Define $lcm(a, b) :={(ab)}/ {(gcd(a, b))}$ .Prove that $lcm(a, b)$ is the smallest positive integer that is evenly divisible by both $a$ and $b$.

Question

Let $a,b \in Z^+$. Define $lcm(a, b) :={(ab)}/ {(gcd(a, b))}$. Prove that $lcm(a, b)$ is the smallest positive integer that is evenly divisible by both $a$ and $b$.

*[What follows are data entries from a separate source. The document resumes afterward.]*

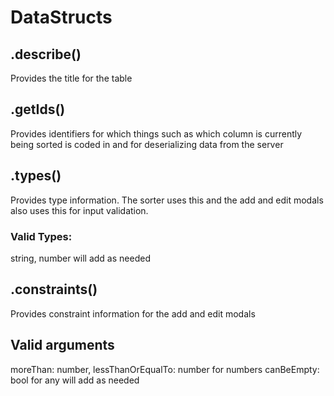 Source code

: # DataStructs
## .describe()
Provides the title for the table
## .getIds()
Provides identifiers for which things such as which column is currently being sorted is coded in and for deserializing data from the server
## .types()
Provides type information. The sorter uses this and the add and edit modals also uses this for input validation.
### Valid Types:
string, number
will add as needed
## .constraints()
Provides constraint information for the add and edit modals
## Valid arguments
moreThan: number, lessThanOrEqualTo: number for numbers
canBeEmpty: bool for any
will add as needed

In order to do this I am trying to prove three different parts:

1. $lcm(a, b) \in \mathbb{Z}^+$,
2. $a\,|\,lcm(a, b)$ and $b\,|\,lcm(a, b)$, and
3. If $m \in \mathbb{Z}^+$, $a\,|\,m$, and $b\,|\,m$, then $lcm(a,b) ≤ m$.

Answer 1

Let $l:=\mathrm{lcm}(a,b)$ and $g:=\gcd(a,b).$

For $(1)$ note that $a,b,g>0.$ Thus $ab/g=l>0.$

For $(2)$ write $a=ga'$ and $b=gb'.$ Then $l=ab'=ba'.$

Now, for $(3)$ let $m$ be a positive integer such that $a,b\mid m.$ Then $m=ak_0=bk_1$ for some $k_0,k_1\in\mathbb Z$ and so $a'k_0=b'k_1$ and since $\gcd(a',b')=1$ then $b'\mid k_0.$ Hence $m=ga'b'q$ for some $q\in\mathbb Z$ and since $ga'b'=l,$ the result follows.